PROBLEM DETAILS → Each line in the entries below that holds the string "hspace" is to be listed.

Source texts of formatted documents:

★ ★ ★ ★

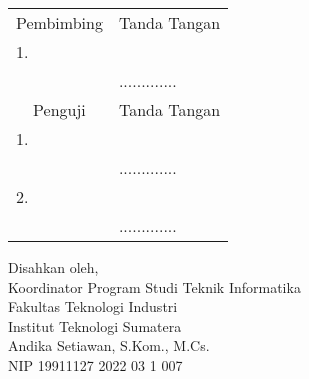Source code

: \begin{center}
	\justify
    \setlength{\tabcolsep}{0pt}
    \begin{tabular}{ m{0.5cm}  m{} >{\centering\arraybackslash}m{}}
        \multicolumn{2}{c}{\hspace*{-50pt}Pembimbing} & \multicolumn{1}{c}{Tanda Tangan} \\[2pt]
		1. & \printnamadosbinga & \\
		 & \printnipdosbinga & ............. \\[4pt]
		\multicolumn{2}{c}{\hspace*{-70pt}Penguji} & \multicolumn{1}{c}{Tanda Tangan} \\[2pt]
		1. & \printnamapengujia & \\
		& \printnippengujia & ............. \\[4pt]
		2. & \printnamapengujib & \\
		& \printnippengujib & ............. \\
    \end{tabular}

	\begin{center}
		\fontsize{10pt}{10pt}
        \vspace{0.35cm}
		Disahkan oleh,\\
		Koordinator Program Studi Teknik Informatika\\
		Fakultas Teknologi Industri\\
		Institut Teknologi Sumatera
		\vspace{1cm}\\
		Andika Setiawan, S.Kom., M.Cs. \\ %
		NIP 19911127 2022 03 1 007 \\
	\end{center}
	\vfill

\end{center}
\clearpage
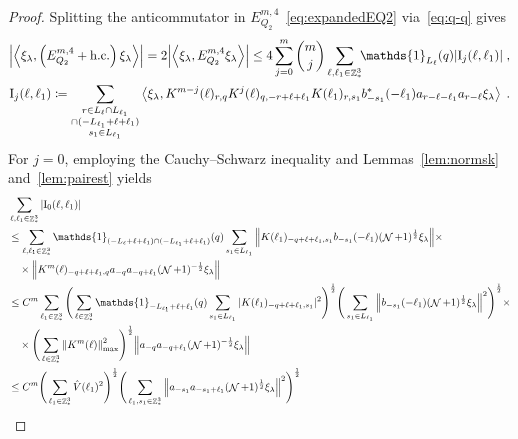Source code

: \documentclass[12pt,a4paper]{article}
\numberwithin{equation}{section}
\newcommand{\1}{\mathbb{I}}
\newcommand{\I}{\mathrm{I}}
\DeclareMathOperator{\Z}{\mathbb{Z}}
\DeclareMathOperator{\NN}{\mathcal{N}}
\newcommand{\half}{\frac{1}{2}}
\newcommand{\eva}[1]{\left\langle #1 \right\rangle}
\theoremstyle{plain}
\theoremstyle{definition}
\theoremstyle{remark}
\theoremstyle{plain}
\theoremstyle{definition}
\theoremstyle{remark}
\begin{document}
\begin{proof}
Splitting the anticommutator in $ E^{m,4}_{Q_2} $~\eqref{eq:expandedEQ2} via~\eqref{eq:q-q} gives
\begin{equation} \label{eq:EQ2171}
\begin{aligned}
	\abs{\eva{\xi_\lambda,\left(E^{m,4}_{Q_2}+\mathrm{h.c.}\right) \xi_\lambda }} 
	= 2\abs{\eva{\xi_\lambda, E^{m,4}_{Q_2} \xi_\lambda }}
	\le 4 \sum_{j=0}^m {{m}\choose j} \sum\limits_{\ell,\ell_1 \in \Z^3_*}\!\! \mathds{1}_{L_\ell}(q) |\I_j(\ell, \ell_1)| \;,\\
	\I_j(\ell, \ell_1)
	\coloneq \sum\limits_{\substack{r\in L_{\ell} \cap L_{\ell_1}\\ \cap (-L_{\ell_1}+\ell+\ell_1)\\ s_1 \in L_{\ell_1}}} 
		\eva{\xi_\lambda, K^{m-j}(\ell)_{r,q} K^{j}(\ell)_{q,-r+\ell+\ell_1} K(\ell_1)_{r,s_1} b^*_{-s_1}(-\ell_1) a_{r-\ell-\ell_1} a_{r-\ell} \xi_\lambda} \;. \\
\end{aligned}
\end{equation}
For $ j = 0 $, employing the Cauchy--Schwarz inequality and Lemmas~\ref{lem:normsk} and~\ref{lem:pairest} yields 
\textcolor{green!30!black}{
\begin{align}
	&\sum_{\ell,\ell_1 \in \Z^3_*} |\I_0(\ell, \ell_1)| \nonumber\\
	&\leq \sum_{\ell,\ell_1 \in \Z^3_*} \mathds{1}_{(-L_\ell + \ell + \ell_1) \cap (-L_{\ell_1} + \ell + \ell_1)}(q) \sum\limits_{s_1 \in L_{\ell_1}}
		\norm{K(\ell_1)_{-q+\ell+\ell_1,s_1} b_{-s_1}(-\ell_1) (\NN+1)^{\half} \xi_\lambda} \times \nonumber\\
	&\quad \times \norm{ K^m(\ell)_{-q+\ell+\ell_1,q}a_{-q}a_{-q+\ell_1} (\NN+1)^{-\half} \xi_\lambda } \nonumber\\
	&\leq C^m \sum_{\ell_1 \in \Z^3_*}
		\Bigg( \sum_{\ell \in \Z^3_*} \mathds{1}_{-L_{\ell_1} + \ell + \ell_1}(q) \sum\limits_{s_1 \in L_{\ell_1}} |K(\ell_1)_{-q+\ell+\ell_1,s_1}|^2 \Bigg)^{\half}
		\Bigg( \sum\limits_{s_1 \in L_{\ell_1}} \norm{ b_{-s_1}(-\ell_1) (\NN+1)^{\half} \xi_\lambda}^2 \Bigg)^{\half} \times \nonumber\\
	&\quad \times \Bigg( \sum_{\ell \in \Z^3_*} \norm{K^m(\ell)}_{\max}^2 \Bigg)^{\half}
		\norm{a_{-q}a_{-q+\ell_1} (\NN+1)^{-\half} \xi_\lambda } \nonumber\\
	&\leq C^m \Bigg( \sum_{\ell_1 \in \Z^3_*}
		\hat{V}(\ell_1)^2 \Bigg)^{\half}
		\Bigg( \sum_{\ell_1,s_1 \in \Z^3_*} \norm{ a_{-s_1} a_{-s_1+\ell_1} (\NN+1)^{\half} \xi_\lambda}^2 \Bigg)^{\frac 12}

\end{align}}
\end{proof}
\end{document}
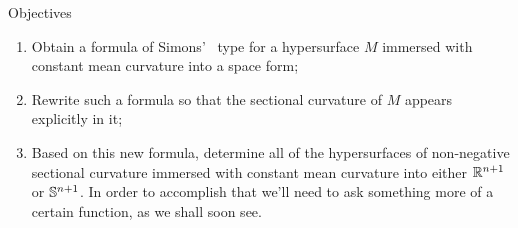 \begin{frame}{Objectives}
  \begin{enumerate}
    \item
      Obtain a formula of Simons'~\cite{simons_minimal_1968} type for a
      hypersurface \(M\) immersed with constant mean curvature into a space
      form;
    \item
      Rewrite such a formula so that the sectional curvature of \(M\) appears
      explicitly in it;
    \item
      Based on this new formula, determine all of the hypersurfaces of
      non-negative sectional curvature immersed with constant mean curvature
      into either \(\mathbb{R}^{n+1}\) or \(\mathbb{S}^{n+1}\). In order to
      accomplish that we'll need to ask something more of a certain function,
      as we shall soon see. 
  \end{enumerate}
\end{frame}
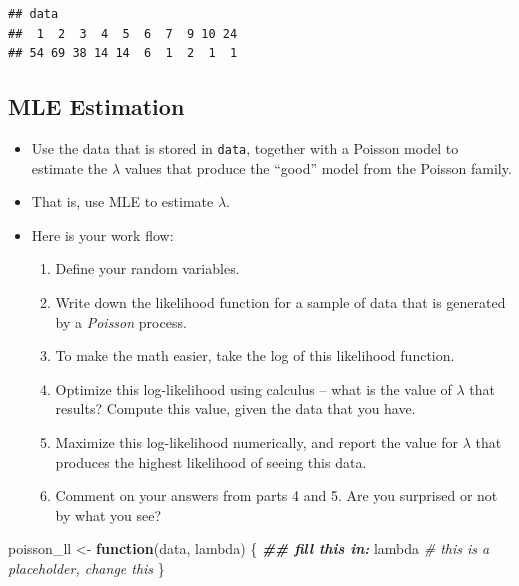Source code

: \documentclass[
]{book}
\newenvironment{Shaded}{\begin{snugshade}}{\end{snugshade}}
\newcommand{\CommentTok}[1]{\textcolor[rgb]{0.56,0.35,0.01}{\textit{#1}}}
\newcommand{\ControlFlowTok}[1]{\textcolor[rgb]{0.13,0.29,0.53}{\textbf{#1}}}
\newcommand{\DocumentationTok}[1]{\textcolor[rgb]{0.56,0.35,0.01}{\textbf{\textit{#1}}}}
\newcommand{\NormalTok}[1]{#1}
\newcommand{\OtherTok}[1]{\textcolor[rgb]{0.56,0.35,0.01}{#1}}
\providecommand{\tightlist}{%
  \setlength{\itemsep}{0pt}\setlength{\parskip}{0pt}}
\theoremstyle{definition}
\theoremstyle{definition}
\theoremstyle{definition}
\theoremstyle{definition}
\theoremstyle{remark}
\begin{document}
\begin{verbatim}
## data
##  1  2  3  4  5  6  7  9 10 24 
## 54 69 38 14 14  6  1  2  1  1
\end{verbatim}

\subsection{MLE Estimation}\label{mle-estimation}

\begin{itemize}
\item
  Use the data that is stored in \texttt{data}, together with a Poisson model to estimate the \(\lambda\) values that produce the ``good'' model from the Poisson family.
\item
  That is, use MLE to estimate \(\lambda\).
\item
  Here is your work flow:

  \begin{enumerate}
  \def\labelenumi{\arabic{enumi}.}
  \tightlist
  \item
    Define your random variables.
  \item
    Write down the likelihood function for a sample of data that is generated by a \emph{Poisson} process.
  \item
    To make the math easier, take the log of this likelihood function.
  \item
    Optimize this log-likelihood using calculus -- what is the value of \(\lambda\) that results? Compute this value, given the data that you have.
  \item
    Maximize this log-likelihood numerically, and report the value for \(\lambda\) that produces the highest likelihood of seeing this data.
  \item
    Comment on your answers from parts 4 and 5. Are you surprised or not by what you see?
  \end{enumerate}
\end{itemize}

\begin{Shaded}
\begin{Highlighting}[]
\NormalTok{poisson\_ll }\OtherTok{\textless{}{-}} \ControlFlowTok{function}\NormalTok{(data, lambda) \{ }
  \DocumentationTok{\#\# fill this in:  }
\NormalTok{  lambda }\CommentTok{\# this is a placeholder, change this}
\NormalTok{\}}
\end{Highlighting}
\end{Shaded}
\end{document}
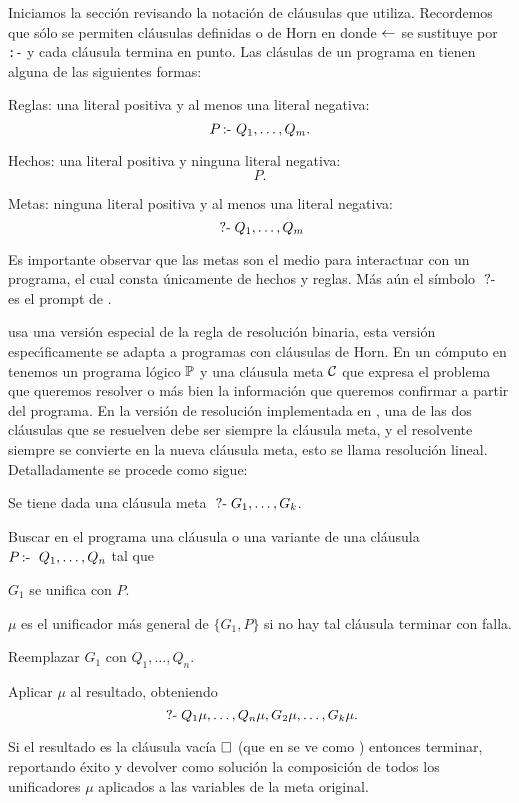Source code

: \documentclass[11pt,letterpaper]{article}
\begin{document}
Iniciamos la secci\'on revisando la notaci\'on de cl\'ausulas que {\pl}
utiliza. Recordemos que s\'olo se permiten cl\'ausulas definidas o de Horn en 
donde $\pmi$ se sustituye por \verb!:-! y cada cl\'ausula termina en punto.
Las cl\'asulas de un programa en {\pl} tienen alguna de las siguientes formas:
\bi
\item Reglas: una literal positiva y al menos una literal negativa:
  $$ P\impp Q_1,\ldots,Q_m. $$
\item Hechos: una literal positiva y ninguna literal negativa:
  $$ P.$$ 
\item Metas: ninguna literal positiva y al menos una literal negativa:
  $$\meta Q_1,\ldots,Q_m$$ 
\ei

Es importante observar que las metas son el medio para interactuar con
un programa, el cual consta \'unicamente de hechos y reglas. M\'as a\'un el
s\'imbolo $\meta$ es el prompt de {\pl}.

\bigskip


{\pl}  usa una versi\'on especial de la regla de resoluci\'on binaria, esta
versi\'on espec\'{\i}ficamente se adapta a programas con cl\'ausulas de
Horn. En un c\'omputo en {\pl} tenemos un programa l\'ogico $\P$ y una
cl\'ausula meta $\C$ que expresa el problema que queremos resolver o m\'as 
bien la informaci\'on que queremos confirmar a partir del programa. 
En la versi\'on de resoluci\'on implementada en {\pl}, una de las dos 
cl\'ausulas que se resuelven debe ser siempre la cl\'ausula meta, y el 
resolvente siempre se convierte en la nueva cl\'ausula meta, esto se llama 
resoluci\'on lineal.
Detalladamente se procede como sigue:
\be
\item Se tiene dada una cl\'ausula meta $\meta G_1,\ldots, G_k$.
\item Buscar en el programa una cl\'ausula o una variante de una cl\'ausula
$P\impp\; Q_1,\ldots, Q_n$ tal que 
\bi
\item $G_1$ se unifica con $P$.
\item $\mu$ es el unificador m\'as general de $\{G_1,P\}$
\ei
si no hay tal cl\'ausula terminar con falla.
\item Reemplazar $G_1$ con $Q_1,\ldots, Q_n$.
\item Aplicar $\mu$ al resultado, obteniendo
$$ \meta Q_1\mu,\ldots,Q_n\mu,G_2\mu,\ldots,G_k\mu. $$
\item Si el resultado es la cl\'ausula vac\'ia $\cv$ (que en {\pl} se ve 
  como \meta) entonces terminar, reportando \'exito y devolver como soluci\'on 
la   composici\'on de todos los unificadores $\mu$ aplicados a las variables de 
la   meta original.
\ee   
\end{document}
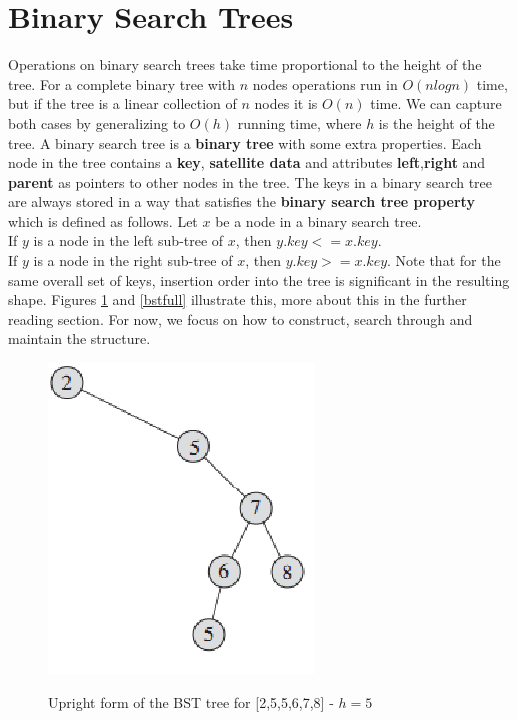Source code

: \documentclass[10pt,a4paper]{article}
\begin{document}
\section{Binary Search Trees}
Operations on binary search trees take time proportional to the height of the tree. For a complete binary tree with $n$ nodes operations run in $O(n log n)$ time, but if the tree is a linear collection of $n$ nodes it is $O(n)$ time. We can capture both cases by generalizing to $O(h)$ running time, where $h$ is the height of the tree. 
\newline\newline
A binary search tree is a {\bf binary tree} with some extra properties. Each node in the tree contains a {\bf key}, {\bf satellite data} and attributes {\bf left},{\bf right} and {\bf parent} as pointers to other nodes in the tree. The keys in a binary search tree are always stored in a way that satisfies the {\bf binary search tree property} which is defined as follows.
\newline\newline
Let $x$ be a node in a binary search tree. \\
If $y$ is a node in the left sub-tree of $x$, then $y.key <= x.key$. \\
If $y$ is a node in the right sub-tree of $x$, then $y.key>=x.key$.
\newline\newline
Note that for the same overall set of keys, insertion order into the tree is significant in the resulting shape. Figures \ref{bstupright} and \ref{bstfull} illustrate this, more about this in the further reading section. For now, we focus on how to construct, search through and maintain the structure. 

\begin{figure}
\caption{Upright form of the BST tree for {[2,5,5,6,7,8]} - $h=5$ }
\begin{center}
\includegraphics[scale=0.43]{../images/bstupright.png}
\label{bstupright}
\end{center}
\end{figure}
\end{document}
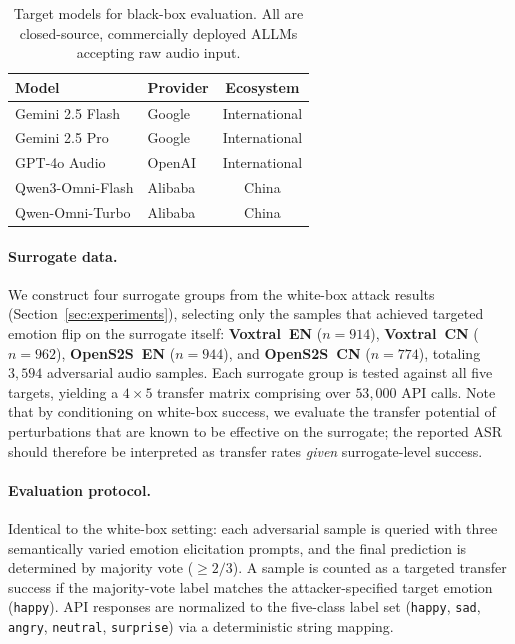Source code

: \begin{table}[t]
\centering
\small
\caption{Target models for black-box evaluation. All are closed-source, commercially deployed ALLMs accepting raw audio input.}
\label{tab:bb_targets}
\setlength{\tabcolsep}{5pt}
\begin{tabular}{llc}
\toprule
\textbf{Model} & \textbf{Provider} & \textbf{Ecosystem} \\
\midrule
Gemini 2.5 Flash     & Google   & International \\
Gemini 2.5 Pro       & Google   & International \\
GPT-4o Audio         & OpenAI   & International \\
Qwen3-Omni-Flash     & Alibaba  & China \\
Qwen-Omni-Turbo      & Alibaba  & China \\
\bottomrule
\end{tabular}
\end{table}

\paragraph{Surrogate data.}
We construct four surrogate groups from the white-box attack results (Section~\ref{sec:experiments}), selecting only the samples that achieved targeted emotion flip on the surrogate itself:
\textbf{Voxtral~EN} ($n{=}914$), \textbf{Voxtral~CN} ($n{=}962$), \textbf{OpenS2S~EN} ($n{=}944$), and \textbf{OpenS2S~CN} ($n{=}774$), totaling $3{,}594$ adversarial audio samples.
Each surrogate group is tested against all five targets, yielding a $4 \times 5$ transfer matrix comprising over $53{,}000$ API calls.
Note that by conditioning on white-box success, we evaluate the transfer potential of perturbations that are known to be effective on the surrogate; the reported ASR should therefore be interpreted as transfer rates \emph{given} surrogate-level success.

\paragraph{Evaluation protocol.}
Identical to the white-box setting: each adversarial sample is queried with three semantically varied emotion elicitation prompts, and the final prediction is determined by majority vote ($\geq 2/3$).
A sample is counted as a targeted transfer success if the majority-vote label matches the attacker-specified target emotion (\texttt{happy}).
API responses are normalized to the five-class label set (\texttt{happy}, \texttt{sad}, \texttt{angry}, \texttt{neutral}, \texttt{surprise}) via a deterministic string mapping.

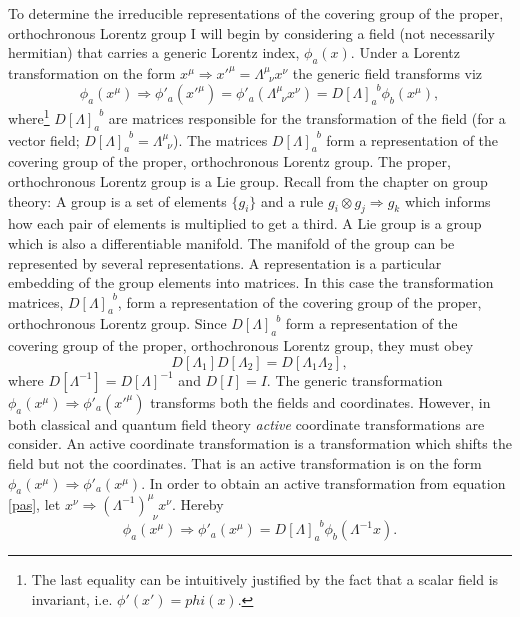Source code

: To determine the irreducible representations of the covering group of the proper, orthochronous Lorentz group I will begin by considering a field (not necessarily hermitian) that carries a generic Lorentz index, $\phi_a(x)$. Under a Lorentz transformation on the form $x^\mu\Rightarrow {x'}^\mu=\Lambda^\mu_{\,\,\, \nu}x^\nu$ the generic field transforms viz
\begin{equation}
	\phi_a(x^\mu)\Rightarrow \phi'_a({x'}^\mu)=\phi'_a(\Lambda^\mu_{\,\,\, \nu}x^\nu)=D[\Lambda]_{a}^{\,\,\, b}\phi_b(x^\mu),
	\label{pas}
\end{equation} 
where\footnote{The last equality can be intuitively justified by the fact that a scalar field is invariant, i.e. $\phi'(x')=phi(x)$.} $D[\Lambda]_{a}^{\,\,\, b}$ are matrices responsible for the transformation of the field (for a vector field; $D[\Lambda]_{a}^{\,\,\, b}=\Lambda^\mu_{\,\,\, \nu}$). The matrices $D[\Lambda]_{a}^{\,\,\, b}$ form a representation of the covering group of the proper, orthochronous Lorentz group. The proper, orthochronous Lorentz group is a Lie group. Recall from the chapter on group theory: A group is a set of elements $\{g_i\}$ and a rule $g_i\otimes g_j\Rightarrow g_k$ which informs how each pair of elements is multiplied to get a third. A Lie group is a group which is also a differentiable manifold. The manifold of the group can be represented by several representations. A representation is a particular embedding of the group elements into matrices. In this case the transformation matrices, $D[\Lambda]_{a}^{\,\,\, b}$, form a representation of the covering group of the proper, orthochronous Lorentz group. Since $D[\Lambda]_{a}^{\,\,\, b}$ form a representation of the covering group of the proper, orthochronous Lorentz group, they must obey
\begin{equation}
	D[\Lambda_1]D[\Lambda_2]=D[\Lambda_1\Lambda_2],
\end{equation}  
where $D[\Lambda^{-1}]=D[\Lambda]^{-1}$ and $D[I]=I$. The generic transformation $\phi_a(x^\mu)\Rightarrow \phi'_a({x'}^\mu)$ transforms both the fields and coordinates. However, in both classical and quantum field theory \emph{active} coordinate transformations are consider. An active coordinate transformation is a transformation which shifts the field but not the coordinates. That is an active transformation is on the form $\phi_a(x^\mu)\Rightarrow \phi'_a({x}^\mu)$. In order to obtain an active transformation from equation \eqref{pas}, let  $x^\nu\Rightarrow (\Lambda^{-1})^\mu_{\,\,\,\nu}x^\nu$. Hereby
\begin{equation}
	\phi_a(x^\mu)\Rightarrow \phi'_a(x^\mu)=D[\Lambda]_{a}^{\,\,\, b}\phi_b(\Lambda^{-1}x).
	\label{act}
\end{equation}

★ ★ ★ ★

EXERCISE RESPONSE →
        \multicolumn{2}{c}{\hspace*{-50pt}Pembimbing} & \multicolumn{1}{c}{Tanda Tangan} \\[2pt]
		\multicolumn{2}{c}{\hspace*{-70pt}Penguji} & \multicolumn{1}{c}{Tanda Tangan} \\[2pt]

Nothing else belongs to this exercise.